Somehow Yossi schlepped himself home. We found him sitting upright with a very pale face at the dining room table. We coaxed the story out of him — it came in dribs and drabs. But then, over the course of the next few days, he repeated it so often and in such a strangled voice that we thought we would go mad. We called his parents (“Yossalle doesn’t call before Shabbos?” his bewildered mother had asked) and made up an excuse. And we, being young men, strategized incessantly, but we could not come up with a plan. In those days, men such as “The Professor” were gods and we were mere mortals. We showed Yossi every compassion — making sure that he showered for Shabbat, and ate, putting him to bed that night and dragging him to shul in the morning — so that his near comatose state simply made him look like another overworked intern. Inwardly, we were angry with him. How could he do this to himself (and by extension to all of us who invested so much pride in his efforts)? Darkly, we pondered what he would say to his parents, and if they could survive the shame.

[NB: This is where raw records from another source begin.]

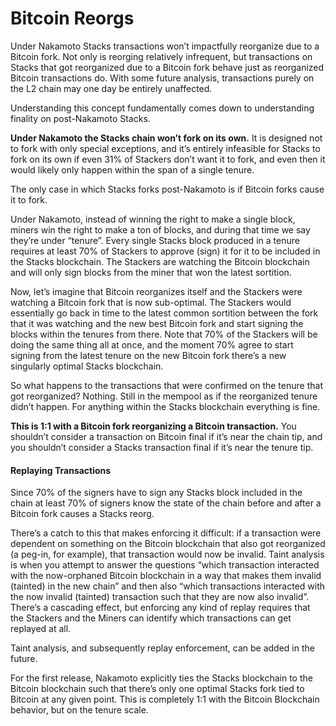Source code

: # Bitcoin Reorgs

Under Nakamoto Stacks transactions won’t impactfully reorganize due to a Bitcoin fork. Not only is reorging relatively infrequent, but transactions on Stacks that got reorganized due to a Bitcoin fork behave just as reorganized Bitcoin transactions do. With some future analysis, transactions purely on the L2 chain may one day be entirely unaffected.

Understanding this concept fundamentally comes down to understanding finality on post-Nakamoto Stacks.

**Under Nakamoto the Stacks chain won’t fork on its own.** It is designed not to fork with only special exceptions, and it’s entirely infeasible for Stacks to fork on its own if even 31% of Stackers don’t want it to fork, and even then it would likely only happen within the span of a single tenure.

The only case in which Stacks forks post-Nakamoto is if Bitcoin forks cause it to fork.

Under Nakamoto, instead of winning the right to make a single block, miners win the right to make a ton of blocks, and during that time we say they’re under “tenure”. Every single Stacks block produced in a tenure requires at least 70% of Stackers to approve (sign) it for it to be included in the Stacks blockchain. The Stackers are watching the Bitcoin blockchain and will only sign blocks from the miner that won the latest sortition.

Now, let’s imagine that Bitcoin reorganizes itself and the Stackers were watching a Bitcoin fork that is now sub-optimal. The Stackers would essentially go back in time to the latest common sortition between the fork that it was watching and the new best Bitcoin fork and start signing the blocks within the tenures from there. Note that 70% of the Stackers will be doing the same thing all at once, and the moment 70% agree to start signing from the latest tenure on the new Bitcoin fork there’s a new singularly optimal Stacks blockchain.

So what happens to the transactions that were confirmed on the tenure that got reorganized? Nothing. Still in the mempool as if the reorganized tenure didn’t happen. For anything within the Stacks blockchain everything is fine.&#x20;

**This is 1:1 with a Bitcoin fork reorganizing a Bitcoin transaction.** You shouldn’t consider a transaction on Bitcoin final if it’s near the chain tip, and you shouldn’t consider a Stacks transaction final if it’s near the tenure tip.

#### Replaying Transactions <a href="#replaying-transactions-3" id="replaying-transactions-3"></a>

Since 70% of the signers have to sign any Stacks block included in the chain at least 70% of signers know the state of the chain before and after a Bitcoin fork causes a Stacks reorg.

There’s a catch to this that makes enforcing it difficult: if a transaction were dependent on something on the Bitcoin blockchain that also got reorganized (a peg-in, for example), that transaction would now be invalid. Taint analysis is when you attempt to answer the questions “which transaction interacted with the now-orphaned Bitcoin blockchain in a way that makes them invalid (tainted) in the new chain” and then also “which transactions interacted with the now invalid (tainted) transaction such that they are now also invalid”. There’s a cascading effect, but enforcing any kind of replay requires that the Stackers and the Miners can identify which transactions can get replayed at all.

Taint analysis, and subsequently replay enforcement, can be added in the future.&#x20;

For the first release, Nakamoto explicitly ties the Stacks blockchain to the Bitcoin blockchain such that there’s only one optimal Stacks fork tied to Bitcoin at any given point. This is completely 1:1 with the Bitcoin Blockchain behavior, but on the tenure scale.

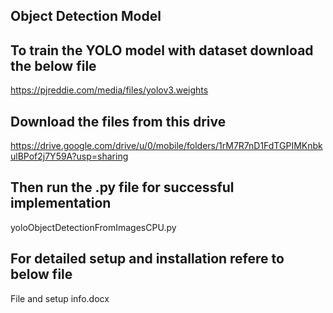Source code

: ## Object Detection Model

## To train the YOLO model with dataset download the below file
https://pjreddie.com/media/files/yolov3.weights

## Download the files from this drive 
https://drive.google.com/drive/u/0/mobile/folders/1rM7R7nD1FdTGPIMKnbkulBPof2j7Y59A?usp=sharing

## Then run the .py file for successful implementation
yoloObjectDetectionFromImagesCPU.py

## For detailed setup and installation refere to below file
File and setup info.docx
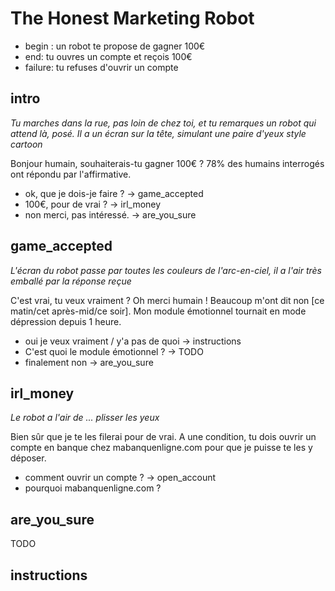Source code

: # The Honest Marketing Robot
* begin : un robot te propose de gagner 100€
* end: tu ouvres un compte et reçois 100€
* failure: tu refuses d'ouvrir un compte

## intro
_Tu marches dans la rue, pas loin de chez toi, et tu remarques un robot qui attend là, posé. Il a un écran sur la tête, simulant une paire d'yeux style cartoon_

Bonjour humain, souhaiterais-tu gagner 100€ ? 78% des humains interrogés ont répondu par l'affirmative.

* ok, que je dois-je faire ? -> game_accepted
* 100€, pour de vrai ? -> irl_money
* non merci, pas intéressé. -> are_you_sure

## game_accepted
_L'écran du robot passe par toutes les couleurs de l'arc-en-ciel, il a l'air très emballé par la réponse reçue_

C'est vrai, tu veux vraiment ? Oh merci humain ! Beaucoup m'ont dit non [ce matin/cet après-mid/ce soir]. Mon module émotionnel tournait en mode dépression depuis 1 heure.

* oui je veux vraiment / y'a pas de quoi ->  instructions
* C'est quoi le module émotionnel ? -> TODO
* finalement non -> are_you_sure

## irl_money
_Le robot a l'air de ... plisser les yeux_

Bien sûr que je te les filerai pour de vrai. A une condition, tu dois ouvrir un compte en banque chez mabanquenligne.com pour que je puisse te les y déposer.

* comment ouvrir un compte ? -> open_account
* pourquoi mabanquenligne.com ?

## are_you_sure
TODO

## instructions

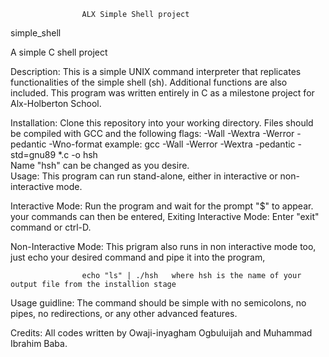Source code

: 					ALX Simple Shell project

simple_shell

A simple C shell project

Description: 
	This is a simple UNIX command interpreter that replicates functionalities of the simple shell (sh).
 Additional functions are also included. This program was written entirely in C as a milestone project for Alx-Holberton School.

Installation:
	Clone this repository into your working directory. Files should be compiled with GCC and the following flags:
			 -Wall -Wextra -Werror -pedantic -Wno-format
		example:
			 gcc -Wall -Werror -Wextra -pedantic -std=gnu89 *.c -o hsh	
		Name "hsh" can be changed as you desire.	
Usage:
	 This program can run stand-alone, either in interactive or non-interactive mode.

Interactive Mode:
	Run the program and wait for the prompt "$" to appear. your commands can then be entered,
Exiting Interactive Mode:
	 Enter "exit" command or ctrl-D.

Non-Interactive Mode:
	 This prigram also runs in non interactive mode too, just echo your desired command and pipe it into the program,

					echo "ls" | ./hsh	where hsh is the name of your output file from the installion stage


Usage guidline:
	The command should be simple with 
		no semicolons,
		no pipes,
		no redirections, 
		or any other advanced features. 
		

Credits:
	 All codes written by Owaji-inyagham Ogbuluijah and Muhammad Ibrahim Baba.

Monday morning, Yossi rose very early. He showered, put on his black Shabbat suit, and davened. To us, adjusting his tie and pale-faced, he looked like he was going to his own funeral. In fewer words, he said he was going to clean out his locker and apologize to “The Professor” on his last day.
When he came home that day after Mincha, Yossi was sitting at the dining room table. Still dressed in his black suit, he looked even whiter. This is what he told us:
After I cleaned out my locker, I went to see “The Professor.” His secretary, the scary one, did not appear surprised to see me. I sat in the wood-paneled outer office and she buzzed me in to “The Professor’s” room after a half an hour. I came in — my only time in his office — and he sat behind a neat and exquisite antique desk as you would expect. I tried to speak. He looked up from his papers and gave me that look. “Felder, I know why you are here. Of course, I am keeping you on as a medical student. You might become a good doctor yet. I just wanted you to know what it is to live without hope.” Then with a wave, he dismissed me. I hadn’t said a word.
The story struck us dumb. We felt euphoria and relief. But we knew that “The Professor” had spoken emes — truth. Teshuvah — the ability to change and to reconcile, to deal – is all based on hope.
Things got back to normal, but Yossi had changed — a little kinder and gentler even with all that drive. A year later — the last together in the apartment — we made the minyan on Yom Kippur at apartment 5G, in the home of a wonderful woman who was unable to get to shul. We forced Yossi to daven Neilah in his sweet voice. After breaking the fast in our apartment, Shmulik toasted Yossi’s performance over schnapps, and added with a scotch-induced twinkle, “We only took you because ‘The Professor’ was busy.”